Stored data
= = = = =

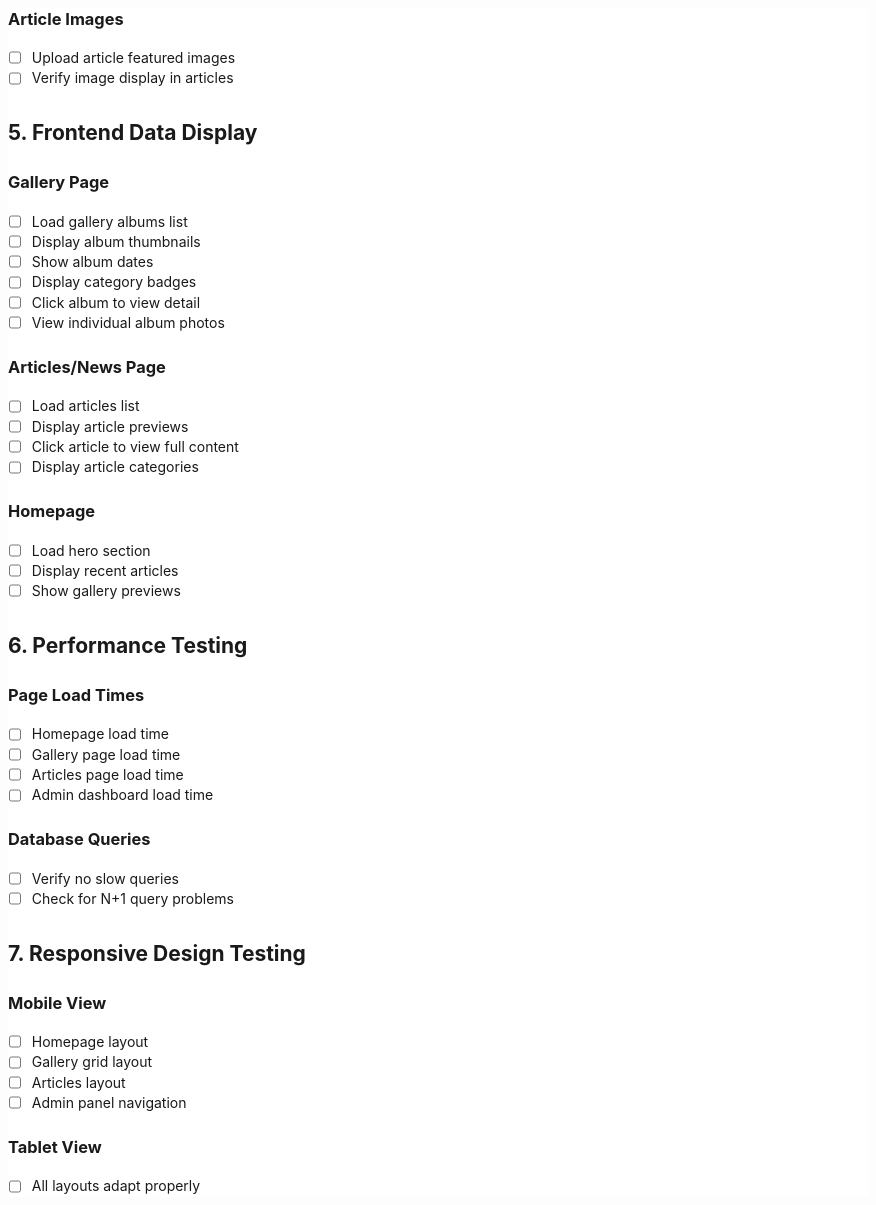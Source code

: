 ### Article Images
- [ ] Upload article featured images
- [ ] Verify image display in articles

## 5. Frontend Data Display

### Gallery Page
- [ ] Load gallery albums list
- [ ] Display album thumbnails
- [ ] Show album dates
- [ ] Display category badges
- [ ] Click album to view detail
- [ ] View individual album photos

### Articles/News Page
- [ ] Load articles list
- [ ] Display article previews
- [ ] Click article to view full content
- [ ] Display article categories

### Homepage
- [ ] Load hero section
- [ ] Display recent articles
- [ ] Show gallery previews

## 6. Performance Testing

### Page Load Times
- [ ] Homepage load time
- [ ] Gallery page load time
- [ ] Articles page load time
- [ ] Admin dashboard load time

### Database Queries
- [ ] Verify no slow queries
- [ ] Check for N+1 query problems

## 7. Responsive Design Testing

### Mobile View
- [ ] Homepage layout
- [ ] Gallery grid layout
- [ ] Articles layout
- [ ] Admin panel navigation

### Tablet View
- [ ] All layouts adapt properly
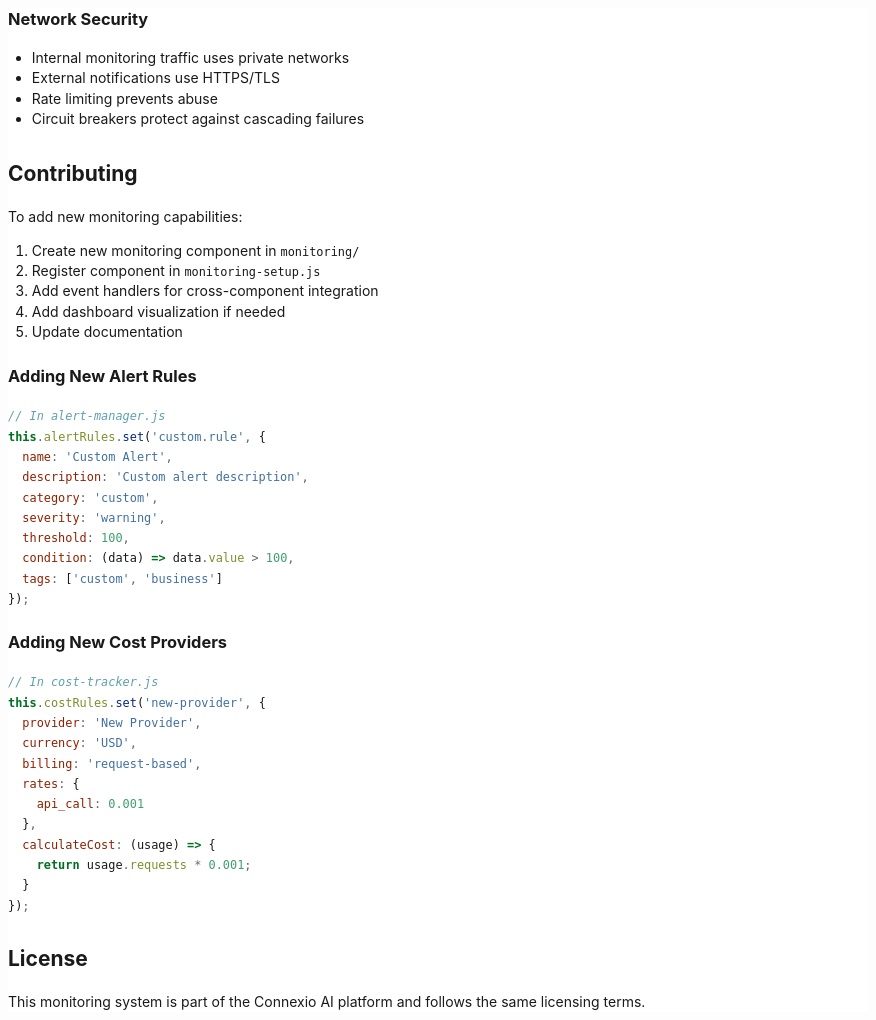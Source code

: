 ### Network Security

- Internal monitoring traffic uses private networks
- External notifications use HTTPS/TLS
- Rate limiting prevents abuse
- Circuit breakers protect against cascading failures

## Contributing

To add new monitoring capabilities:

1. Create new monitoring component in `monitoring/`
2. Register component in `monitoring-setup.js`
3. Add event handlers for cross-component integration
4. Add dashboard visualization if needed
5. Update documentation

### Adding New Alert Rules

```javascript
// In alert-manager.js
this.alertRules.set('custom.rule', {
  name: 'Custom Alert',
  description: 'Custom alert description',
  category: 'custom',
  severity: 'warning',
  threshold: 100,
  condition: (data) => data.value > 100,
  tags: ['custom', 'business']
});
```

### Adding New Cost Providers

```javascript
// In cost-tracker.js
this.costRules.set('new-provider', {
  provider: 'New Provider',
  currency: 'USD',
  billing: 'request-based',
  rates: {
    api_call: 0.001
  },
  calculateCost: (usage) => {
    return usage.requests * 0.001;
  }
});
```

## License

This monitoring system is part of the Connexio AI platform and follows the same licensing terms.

= = = = =

> _Task_:
Write only the number of lines in the data where the string "previews" can be found.

> _Solution below_:
2